::: RECORDS PROVIDED :::

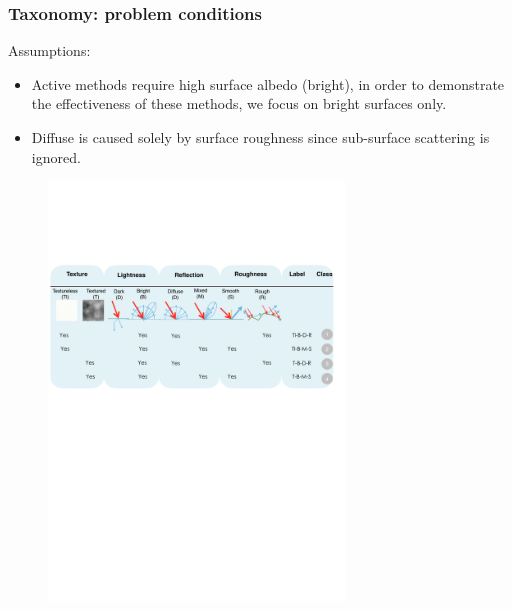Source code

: \documentclass{beamer}
\begin{document}
\begin{frame}
\frametitle{Taxonomy: problem conditions}

Assumptions:
\begin{itemize}
\item Active methods require high surface albedo (bright), in order to demonstrate the effectiveness of these methods, we focus on bright surfaces only.
\item Diffuse is caused solely by surface roughness since sub-surface scattering is ignored.
\end{itemize}

\begin{figure}[h]
\includegraphics[width=0.7\textwidth]{taxo/prob_cond}
\end{figure}

\end{frame}

\end{document}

:::

_HOW TO COMPLETE THIS TASK_
Lines holding the word "surface" should be copied from the entries above.

_FINISHED EXERCISE_
\item Active methods require high surface albedo (bright), in order to demonstrate the effectiveness of these methods, we focus on bright surfaces only.
\item Diffuse is caused solely by surface roughness since sub-surface scattering is ignored.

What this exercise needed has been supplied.